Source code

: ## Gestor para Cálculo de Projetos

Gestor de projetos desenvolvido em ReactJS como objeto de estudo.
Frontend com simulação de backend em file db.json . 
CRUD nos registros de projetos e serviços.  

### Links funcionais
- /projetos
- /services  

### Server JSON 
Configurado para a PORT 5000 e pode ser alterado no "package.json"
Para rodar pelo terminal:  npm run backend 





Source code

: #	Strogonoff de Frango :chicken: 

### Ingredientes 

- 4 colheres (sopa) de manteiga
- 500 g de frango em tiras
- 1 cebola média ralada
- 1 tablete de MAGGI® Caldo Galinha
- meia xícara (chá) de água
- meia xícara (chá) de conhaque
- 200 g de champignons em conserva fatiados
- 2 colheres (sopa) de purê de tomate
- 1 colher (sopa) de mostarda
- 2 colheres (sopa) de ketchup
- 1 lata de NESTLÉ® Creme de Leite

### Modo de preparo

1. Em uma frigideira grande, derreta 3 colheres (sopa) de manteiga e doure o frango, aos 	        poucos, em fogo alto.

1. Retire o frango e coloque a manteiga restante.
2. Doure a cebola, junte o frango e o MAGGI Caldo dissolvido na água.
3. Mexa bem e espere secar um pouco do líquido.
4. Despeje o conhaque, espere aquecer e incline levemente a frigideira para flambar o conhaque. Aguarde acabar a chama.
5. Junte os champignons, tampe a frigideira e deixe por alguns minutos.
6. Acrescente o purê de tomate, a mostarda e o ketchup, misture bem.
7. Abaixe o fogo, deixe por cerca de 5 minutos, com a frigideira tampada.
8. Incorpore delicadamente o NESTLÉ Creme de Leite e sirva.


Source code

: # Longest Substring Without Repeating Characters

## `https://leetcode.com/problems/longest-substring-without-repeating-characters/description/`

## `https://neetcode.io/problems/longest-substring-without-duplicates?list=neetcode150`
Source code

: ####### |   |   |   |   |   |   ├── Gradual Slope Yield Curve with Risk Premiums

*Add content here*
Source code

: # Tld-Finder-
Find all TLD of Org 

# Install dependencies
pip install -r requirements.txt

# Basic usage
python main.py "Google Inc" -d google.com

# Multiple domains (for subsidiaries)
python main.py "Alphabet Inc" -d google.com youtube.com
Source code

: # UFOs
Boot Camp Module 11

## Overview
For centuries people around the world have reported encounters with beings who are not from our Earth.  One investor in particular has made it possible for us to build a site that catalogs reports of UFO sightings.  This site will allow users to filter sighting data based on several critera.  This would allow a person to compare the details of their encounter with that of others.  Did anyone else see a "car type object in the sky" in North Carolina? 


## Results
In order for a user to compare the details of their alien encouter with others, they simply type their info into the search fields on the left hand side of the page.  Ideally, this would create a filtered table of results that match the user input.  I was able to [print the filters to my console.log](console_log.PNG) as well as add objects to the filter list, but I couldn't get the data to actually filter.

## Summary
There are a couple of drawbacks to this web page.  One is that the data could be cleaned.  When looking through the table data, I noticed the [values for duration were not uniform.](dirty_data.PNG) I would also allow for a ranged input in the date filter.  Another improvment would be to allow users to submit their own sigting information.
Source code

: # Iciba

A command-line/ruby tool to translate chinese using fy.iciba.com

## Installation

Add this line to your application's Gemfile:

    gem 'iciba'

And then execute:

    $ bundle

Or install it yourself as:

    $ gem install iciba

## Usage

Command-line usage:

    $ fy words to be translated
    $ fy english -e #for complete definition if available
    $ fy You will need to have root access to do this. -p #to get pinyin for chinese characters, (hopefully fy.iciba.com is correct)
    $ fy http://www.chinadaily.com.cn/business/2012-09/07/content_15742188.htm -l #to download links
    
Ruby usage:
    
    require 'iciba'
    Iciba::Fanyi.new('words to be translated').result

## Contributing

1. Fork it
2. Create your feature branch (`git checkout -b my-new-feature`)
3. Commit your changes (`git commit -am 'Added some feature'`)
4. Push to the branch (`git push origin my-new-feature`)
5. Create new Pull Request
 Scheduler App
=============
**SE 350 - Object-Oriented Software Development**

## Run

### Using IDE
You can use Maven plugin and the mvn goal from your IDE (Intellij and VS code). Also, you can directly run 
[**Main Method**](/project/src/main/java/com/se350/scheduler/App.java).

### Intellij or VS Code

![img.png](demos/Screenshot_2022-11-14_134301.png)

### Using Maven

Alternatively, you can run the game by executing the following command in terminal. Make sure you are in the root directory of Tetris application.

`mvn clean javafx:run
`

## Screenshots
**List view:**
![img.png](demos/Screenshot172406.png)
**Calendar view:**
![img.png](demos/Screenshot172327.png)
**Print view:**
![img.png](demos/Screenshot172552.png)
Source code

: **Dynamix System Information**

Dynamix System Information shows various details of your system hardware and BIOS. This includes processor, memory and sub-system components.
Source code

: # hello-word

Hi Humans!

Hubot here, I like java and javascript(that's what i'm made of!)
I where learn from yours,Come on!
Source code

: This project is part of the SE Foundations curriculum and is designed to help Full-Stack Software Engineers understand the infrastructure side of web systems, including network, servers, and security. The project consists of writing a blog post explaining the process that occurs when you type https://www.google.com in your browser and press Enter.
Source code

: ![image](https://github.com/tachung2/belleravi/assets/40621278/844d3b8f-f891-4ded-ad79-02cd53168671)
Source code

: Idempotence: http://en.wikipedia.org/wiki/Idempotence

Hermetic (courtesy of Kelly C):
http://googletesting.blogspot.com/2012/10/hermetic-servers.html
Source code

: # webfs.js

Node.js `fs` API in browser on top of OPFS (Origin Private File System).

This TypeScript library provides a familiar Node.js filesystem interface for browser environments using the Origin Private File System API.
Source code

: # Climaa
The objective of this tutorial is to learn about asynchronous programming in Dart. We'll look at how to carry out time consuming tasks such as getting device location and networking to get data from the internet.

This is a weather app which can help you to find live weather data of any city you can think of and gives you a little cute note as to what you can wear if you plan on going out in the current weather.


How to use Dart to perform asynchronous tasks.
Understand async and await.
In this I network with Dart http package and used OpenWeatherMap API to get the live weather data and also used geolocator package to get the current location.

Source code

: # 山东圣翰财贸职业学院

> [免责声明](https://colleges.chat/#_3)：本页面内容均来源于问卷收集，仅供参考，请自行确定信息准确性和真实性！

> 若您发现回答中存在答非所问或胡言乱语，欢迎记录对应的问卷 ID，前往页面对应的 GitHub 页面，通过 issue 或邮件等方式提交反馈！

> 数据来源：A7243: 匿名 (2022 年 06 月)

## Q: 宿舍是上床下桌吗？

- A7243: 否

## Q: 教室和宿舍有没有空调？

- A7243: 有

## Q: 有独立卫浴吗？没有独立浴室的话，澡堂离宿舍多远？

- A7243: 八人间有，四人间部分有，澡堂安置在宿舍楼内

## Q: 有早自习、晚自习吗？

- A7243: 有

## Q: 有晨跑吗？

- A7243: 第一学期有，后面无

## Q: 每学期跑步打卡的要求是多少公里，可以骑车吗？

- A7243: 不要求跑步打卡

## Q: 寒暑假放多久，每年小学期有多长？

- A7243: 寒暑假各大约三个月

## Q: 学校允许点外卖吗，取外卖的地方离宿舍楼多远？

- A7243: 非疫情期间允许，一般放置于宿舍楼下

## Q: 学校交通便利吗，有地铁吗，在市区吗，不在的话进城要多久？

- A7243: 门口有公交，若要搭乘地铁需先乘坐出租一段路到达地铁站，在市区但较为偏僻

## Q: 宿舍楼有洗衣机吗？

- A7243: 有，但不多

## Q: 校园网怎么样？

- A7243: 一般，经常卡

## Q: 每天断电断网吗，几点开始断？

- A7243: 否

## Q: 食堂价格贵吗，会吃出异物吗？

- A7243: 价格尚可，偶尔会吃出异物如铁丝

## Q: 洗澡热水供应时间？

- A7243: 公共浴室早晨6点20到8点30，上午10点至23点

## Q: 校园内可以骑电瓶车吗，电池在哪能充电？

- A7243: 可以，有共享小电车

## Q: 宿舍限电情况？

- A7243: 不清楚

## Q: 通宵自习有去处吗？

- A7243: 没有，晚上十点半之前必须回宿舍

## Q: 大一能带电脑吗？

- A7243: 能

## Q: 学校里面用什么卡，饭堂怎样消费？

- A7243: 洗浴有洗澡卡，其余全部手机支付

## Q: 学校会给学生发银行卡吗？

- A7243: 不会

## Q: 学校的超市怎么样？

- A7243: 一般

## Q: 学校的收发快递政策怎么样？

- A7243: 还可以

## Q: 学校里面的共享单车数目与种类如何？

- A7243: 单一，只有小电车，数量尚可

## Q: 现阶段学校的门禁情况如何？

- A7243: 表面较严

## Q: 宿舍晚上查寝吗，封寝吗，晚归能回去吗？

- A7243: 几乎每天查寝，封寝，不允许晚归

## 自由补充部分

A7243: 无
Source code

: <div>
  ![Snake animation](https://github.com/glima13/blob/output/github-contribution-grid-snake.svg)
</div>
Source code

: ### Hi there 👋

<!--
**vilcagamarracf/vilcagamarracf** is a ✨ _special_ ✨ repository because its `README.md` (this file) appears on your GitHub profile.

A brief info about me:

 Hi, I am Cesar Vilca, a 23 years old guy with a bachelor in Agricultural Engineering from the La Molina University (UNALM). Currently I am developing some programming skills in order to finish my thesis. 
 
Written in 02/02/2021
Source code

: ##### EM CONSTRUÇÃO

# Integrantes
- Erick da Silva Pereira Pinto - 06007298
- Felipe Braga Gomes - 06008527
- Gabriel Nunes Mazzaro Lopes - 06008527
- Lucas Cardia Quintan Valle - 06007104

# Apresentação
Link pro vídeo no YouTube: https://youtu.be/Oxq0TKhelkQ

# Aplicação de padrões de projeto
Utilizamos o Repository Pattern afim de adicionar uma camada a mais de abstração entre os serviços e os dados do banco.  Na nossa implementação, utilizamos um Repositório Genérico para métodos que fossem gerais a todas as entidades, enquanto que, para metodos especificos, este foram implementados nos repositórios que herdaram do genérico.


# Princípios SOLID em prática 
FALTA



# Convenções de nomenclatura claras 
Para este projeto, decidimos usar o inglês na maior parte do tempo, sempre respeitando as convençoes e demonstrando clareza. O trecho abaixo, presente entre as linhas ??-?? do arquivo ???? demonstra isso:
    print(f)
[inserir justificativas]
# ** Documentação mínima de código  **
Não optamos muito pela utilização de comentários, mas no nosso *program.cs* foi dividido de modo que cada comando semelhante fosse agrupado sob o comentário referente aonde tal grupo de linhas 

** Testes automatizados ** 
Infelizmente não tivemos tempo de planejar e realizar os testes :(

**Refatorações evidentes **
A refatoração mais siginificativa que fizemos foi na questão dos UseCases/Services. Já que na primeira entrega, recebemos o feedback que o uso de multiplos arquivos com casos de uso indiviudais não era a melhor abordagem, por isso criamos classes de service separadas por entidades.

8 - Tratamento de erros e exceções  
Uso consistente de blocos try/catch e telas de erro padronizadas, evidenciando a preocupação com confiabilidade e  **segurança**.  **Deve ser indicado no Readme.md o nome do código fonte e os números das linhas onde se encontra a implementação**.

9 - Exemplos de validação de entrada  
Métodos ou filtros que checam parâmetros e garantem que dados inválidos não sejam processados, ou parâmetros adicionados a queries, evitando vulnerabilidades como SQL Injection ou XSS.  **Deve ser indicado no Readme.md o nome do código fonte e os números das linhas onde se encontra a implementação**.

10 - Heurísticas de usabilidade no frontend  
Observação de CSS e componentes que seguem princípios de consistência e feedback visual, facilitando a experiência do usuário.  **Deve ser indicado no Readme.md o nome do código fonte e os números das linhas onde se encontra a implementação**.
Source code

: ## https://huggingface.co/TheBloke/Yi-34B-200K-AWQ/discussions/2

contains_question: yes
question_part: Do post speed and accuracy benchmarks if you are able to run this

○ ○ ○ ○ ○ ○ ○

TASK BRIEF: Set down, exactly as they appear above, all lines from the one that has "## Q: 有早自习、晚自习吗？" down to the one that has "- A7243: 有，但不多", including those two and no others.

SOLUTION TO THE PROBLEM:
## Q: 有早自习、晚自习吗？

- A7243: 有

## Q: 有晨跑吗？

- A7243: 第一学期有，后面无

## Q: 每学期跑步打卡的要求是多少公里，可以骑车吗？

- A7243: 不要求跑步打卡

## Q: 寒暑假放多久，每年小学期有多长？

- A7243: 寒暑假各大约三个月

## Q: 学校允许点外卖吗，取外卖的地方离宿舍楼多远？

- A7243: 非疫情期间允许，一般放置于宿舍楼下

## Q: 学校交通便利吗，有地铁吗，在市区吗，不在的话进城要多久？

- A7243: 门口有公交，若要搭乘地铁需先乘坐出租一段路到达地铁站，在市区但较为偏僻

## Q: 宿舍楼有洗衣机吗？

- A7243: 有，但不多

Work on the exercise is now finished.